- Opening Delimiter -

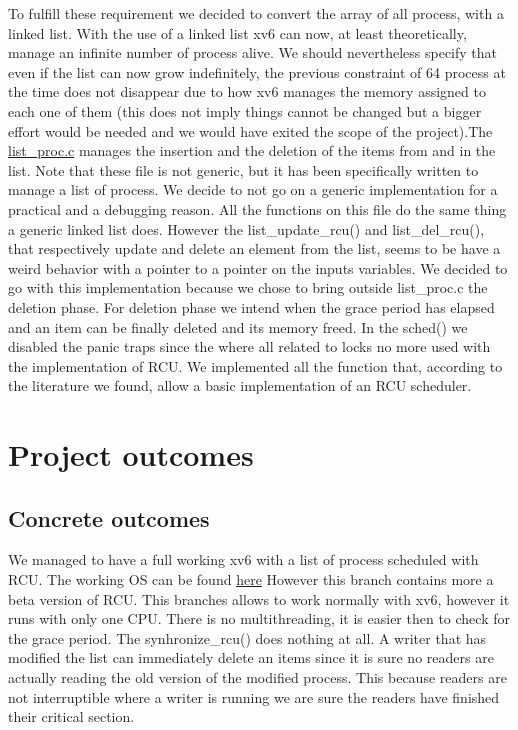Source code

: \documentclass{article}
\begin{document}
To fulfill these requirement we decided to convert the array of all process, with a linked list. With the use of a linked list xv6 can now, at least theoretically,  manage an infinite number of process alive. We should nevertheless specify that even if the list can now grow indefinitely, the previous constraint of 64 process at the time does not disappear due to how xv6 manages the memory  assigned to each one of them (this does not imply things cannot be changed but a bigger effort would be needed and we would have exited the scope of the project).The \href{[inserire hyperlink al codice]}{list\_proc.c}  manages the insertion and the deletion of the items from and in the list. Note that these file is not generic, but it has been specifically written to manage a list of process. We decide to not go on a generic implementation for a practical and a debugging reason.
All the functions on this file do the same thing a generic linked list does. However the list\_update\_rcu() and list\_del\_rcu(), that respectively update and delete an element from the list, seems to be have a weird behavior with a pointer to a pointer on the inputs variables. We decided to go with this implementation because we chose to bring outside list\_proc.c the deletion phase. For deletion phase we intend when the grace period has elapsed and an item can be finally deleted and its memory freed. In the sched() we disabled the panic traps since the where all related to locks no more used with the implementation of RCU. We implemented all the function that, according to the literature we found, allow a basic implementation of an RCU scheduler.


\section{Project outcomes}

\subsection{Concrete outcomes}
We managed to have a full working xv6 with a list of process scheduled with RCU. The working OS can be found \href{inserire.link.parent.handling}{here} However this branch contains more a beta version of RCU. This branches allows to work normally with xv6, however it runs with only one CPU. There is no multithreading, it is easier then to check for the grace period. The synhronize\_rcu() does nothing at all. A writer that has modified the list can immediately delete an items since it is sure no readers are actually reading the old version of the modified process. This because readers are not interruptible where a writer is running we are sure the readers have finished their critical section.
\end{document}
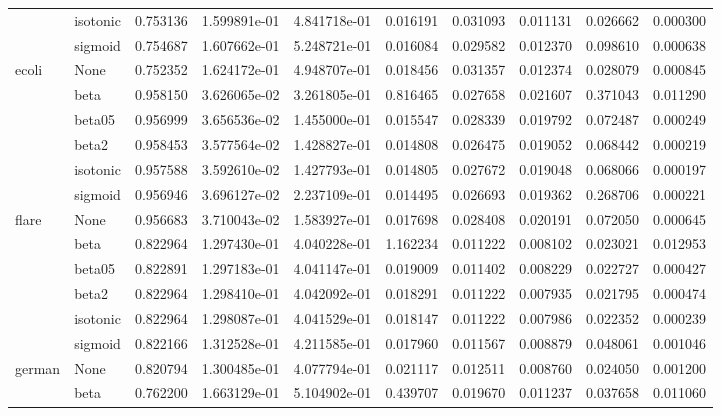 \begin{tabular}{llrrrrrrrr}
        & isotonic &  0.753136 &  1.599891e-01 &  4.841718e-01 &   0.016191 &  0.031093 &  0.011131 &  0.026662 &  0.000300 \\
        & sigmoid &  0.754687 &  1.607662e-01 &  5.248721e-01 &   0.016084 &  0.029582 &  0.012370 &  0.098610 &  0.000638 \\
ecoli & None &  0.752352 &  1.624172e-01 &  4.948707e-01 &   0.018456 &  0.031357 &  0.012374 &  0.028079 &  0.000845 \\
        & beta &  0.958150 &  3.626065e-02 &  3.261805e-01 &   0.816465 &  0.027658 &  0.021607 &  0.371043 &  0.011290 \\
        & beta05 &  0.956999 &  3.656536e-02 &  1.455000e-01 &   0.015547 &  0.028339 &  0.019792 &  0.072487 &  0.000249 \\
        & beta2 &  0.958453 &  3.577564e-02 &  1.428827e-01 &   0.014808 &  0.026475 &  0.019052 &  0.068442 &  0.000219 \\
        & isotonic &  0.957588 &  3.592610e-02 &  1.427793e-01 &   0.014805 &  0.027672 &  0.019048 &  0.068066 &  0.000197 \\
        & sigmoid &  0.956946 &  3.696127e-02 &  2.237109e-01 &   0.014495 &  0.026693 &  0.019362 &  0.268706 &  0.000221 \\
flare & None &  0.956683 &  3.710043e-02 &  1.583927e-01 &   0.017698 &  0.028408 &  0.020191 &  0.072050 &  0.000645 \\
        & beta &  0.822964 &  1.297430e-01 &  4.040228e-01 &   1.162234 &  0.011222 &  0.008102 &  0.023021 &  0.012953 \\
        & beta05 &  0.822891 &  1.297183e-01 &  4.041147e-01 &   0.019009 &  0.011402 &  0.008229 &  0.022727 &  0.000427 \\
        & beta2 &  0.822964 &  1.298410e-01 &  4.042092e-01 &   0.018291 &  0.011222 &  0.007935 &  0.021795 &  0.000474 \\
        & isotonic &  0.822964 &  1.298087e-01 &  4.041529e-01 &   0.018147 &  0.011222 &  0.007986 &  0.022352 &  0.000239 \\
        & sigmoid &  0.822166 &  1.312528e-01 &  4.211585e-01 &   0.017960 &  0.011567 &  0.008879 &  0.048061 &  0.001046 \\
german & None &  0.820794 &  1.300485e-01 &  4.077794e-01 &   0.021117 &  0.012511 &  0.008760 &  0.024050 &  0.001200 \\
        & beta &  0.762200 &  1.663129e-01 &  5.104902e-01 &   0.439707 &  0.019670 &  0.011237 &  0.037658 &  0.011060 \\

\end{tabular}
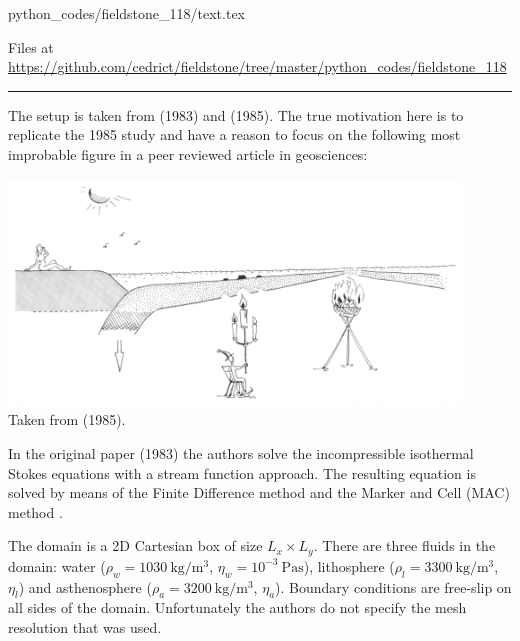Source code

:\begin{flushright} {\tiny {\color{gray} python\_codes/fieldstone\_118/text.tex}} \end{flushright}



\begin{center}
Files at \url{https://github.com/cedrict/fieldstone/tree/master/python_codes/fieldstone_118}
\end{center}

\par\noindent\rule{\textwidth}{0.4pt}


The setup is taken from \textcite{mato83} (1983) and \textcite{futo85} (1985).
The true motivation here is to replicate the 1985 study 
and have a reason to focus on the following most improbable figure in a peer reviewed
article in geosciences:

\begin{center}
\includegraphics[width=12cm]{./images/interesting/futo85}\\
{\captionfont Taken from \textcite{futo85} (1985).}
\end{center}

In the original paper (1983) the authors solve the incompressible isothermal Stokes equations
with a stream function approach. The resulting equation is solved by means of the
Finite Difference method and the Marker and Cell (MAC) method \cite{hawe65}.

The domain is a 2D Cartesian box of size $L_x \times L_y$. There are three fluids in the domain: 
water ($\rho_w=1030~\si{\kg\per\cubic\meter}$, $\eta_w=10^{-3}~\si{\pascal\second}$), 
lithosphere ($\rho_l=3300~\si{\kg\per\cubic\meter}$, $\eta_l$) and 
asthenosphere ($\rho_a=3200~\si{\kg\per\cubic\meter}$, $\eta_a$).
Boundary conditions are free-slip on all sides of the domain.
Unfortunately the authors do not specify the mesh resolution that was used. 


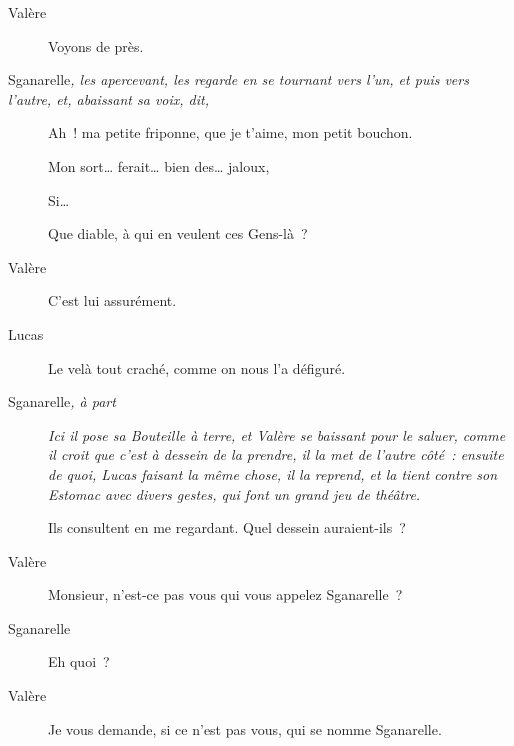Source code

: \documentclass[french,twoside]{book} %
\begin{document}
 \begin{description} \item[Valère] 

Voyons de près.\end{description}
 \begin{description} \item[Sganarelle\textit{, les apercevant, les regarde en se tournant vers l’un, et puis vers l’autre, et, abaissant sa voix, dit,}\par
] 

Ah ! ma petite friponne, que je t’aime, mon petit bouchon.

Mon sort… ferait… bien des… jaloux,

Si…

Que diable, à qui en veulent ces Gens-là ?\end{description}
 \begin{description} \item[Valère] 

C’est lui assurément.\end{description}
 \begin{description} \item[Lucas] 

Le velà tout craché, comme on nous l’a défiguré.\end{description}
 \begin{description} \item[Sganarelle\textit{, à part}\par
] \textit{Ici il pose sa Bouteille à terre, et Valère se baissant pour le saluer, comme il croit que c’est à dessein de la prendre, il la met de l’autre côté : ensuite de quoi, Lucas faisant la même chose, il la reprend, et la tient contre son Estomac avec divers gestes, qui font un grand jeu de théâtre.} 

Ils consultent en me regardant. Quel dessein auraient-ils ?\end{description}
 \begin{description} \item[Valère] 

Monsieur, n’est-ce pas vous qui vous appelez Sganarelle ?\end{description}
 \begin{description} \item[Sganarelle] 

Eh quoi ?\end{description}
 \begin{description} \item[Valère] 

Je vous demande, si ce n’est pas vous, qui se nomme Sganarelle.\end{description}
\end{document}
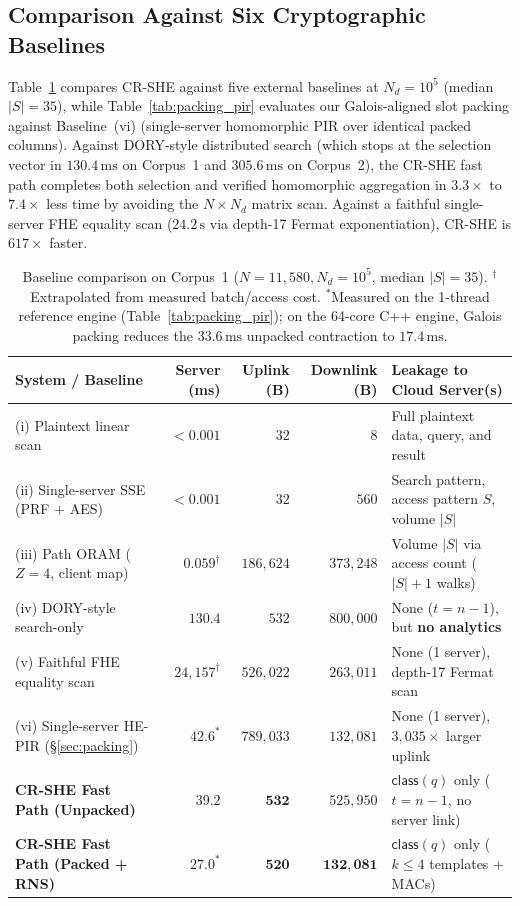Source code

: \documentclass[11pt,a4paper]{article}
\begin{document}
\subsection{Comparison Against Six Cryptographic Baselines}
Table~\ref{tab:baselines} compares CR-SHE against five external baselines at $N_d = 10^5$ (median $|S| = 35$), while Table~\ref{tab:packing_pir} evaluates our Galois-aligned slot packing against Baseline~(vi) (single-server homomorphic PIR over identical packed columns). Against DORY-style distributed search (which stops at the selection vector in $130.4\,\text{ms}$ on Corpus~1 and $305.6\,\text{ms}$ on Corpus~2), the CR-SHE fast path completes both selection and verified homomorphic aggregation in $3.3\times$ to $7.4\times$ less time by avoiding the $N \times N_d$ matrix scan. Against a faithful single-server FHE equality scan ($24.2\,\text{s}$ via depth-17 Fermat exponentiation), CR-SHE is $617\times$ faster.

\begin{table}[t!]
\centering
\small
\renewcommand{\arraystretch}{1.14}
\begin{tabularx}{\textwidth}{lrrrX}
\toprule
\textbf{System / Baseline} & \textbf{Server (ms)} & \textbf{Uplink (B)} & \textbf{Downlink (B)} & \textbf{Leakage to Cloud Server(s)} \\
\midrule
(i) Plaintext linear scan & $< 0.001$ & $32$ & $8$ & Full plaintext data, query, and result \\
(ii) Single-server SSE (PRF + AES) & $< 0.001$ & $32$ & $560$ & Search pattern, access pattern $S$, volume $|S|$ \\
(iii) Path ORAM ($Z=4$, client map) & $0.059^\dagger$ & $186{,}624$ & $373{,}248$ & Volume $|S|$ via access count ($|S|+1$ walks) \\
(iv) DORY-style search-only~\cite{dauterman2020} & $130.4$ & $532$ & $800{,}000$ & None ($t=n-1$), but \textbf{no analytics} \\
(v) Faithful FHE equality scan & $24{,}157^\dagger$ & $526{,}022$ & $263{,}011$ & None (1 server), depth-17 Fermat scan \\
(vi) Single-server HE-PIR (\S\ref{sec:packing}) & $42.6^*$ & $789{,}033$ & $132{,}081$ & None (1 server), $3{,}035\times$ larger uplink \\
\midrule
\textbf{CR-SHE Fast Path (Unpacked)} & $\mathbf{39.2}$ & $\mathbf{532}$ & $525{,}950$ & $\mathsf{class}(q)$ only ($t=n-1$, no server link) \\
\textbf{CR-SHE Fast Path (Packed + RNS)} & $\mathbf{27.0^*}$ & $\mathbf{520}$ & $\mathbf{132{,}081}$ & $\mathsf{class}(q)$ only ($k \le 4$ templates + MACs) \\
\bottomrule
\end{tabularx}
\caption{Baseline comparison on Corpus~1 ($N=11{,}580, N_d=10^5$, median $|S|=35$). $^\dagger$Extrapolated from measured batch/access cost. $^*$Measured on the 1-thread reference engine (Table~\ref{tab:packing_pir}); on the 64-core C++ engine, Galois packing reduces the $33.6\,\text{ms}$ unpacked contraction to $17.4\,\text{ms}$.}
\label{tab:baselines}
\end{table}
\end{document}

- Closing Delimiter -

[Your assignment]:
Print, exactly and only, the lines running from the one with "templates + MACs) \\" to the end of the data above.

[Solution to this task]:
\textbf{CR-SHE Fast Path (Packed + RNS)} & $\mathbf{27.0^*}$ & $\mathbf{520}$ & $\mathbf{132{,}081}$ & $\mathsf{class}(q)$ only ($k \le 4$ templates + MACs) \\
\bottomrule
\end{tabularx}
\caption{Baseline comparison on Corpus~1 ($N=11{,}580, N_d=10^5$, median $|S|=35$). $^\dagger$Extrapolated from measured batch/access cost. $^*$Measured on the 1-thread reference engine (Table~\ref{tab:packing_pir}); on the 64-core C++ engine, Galois packing reduces the $33.6\,\text{ms}$ unpacked contraction to $17.4\,\text{ms}$.}
\label{tab:baselines}
\end{table}
\end{document}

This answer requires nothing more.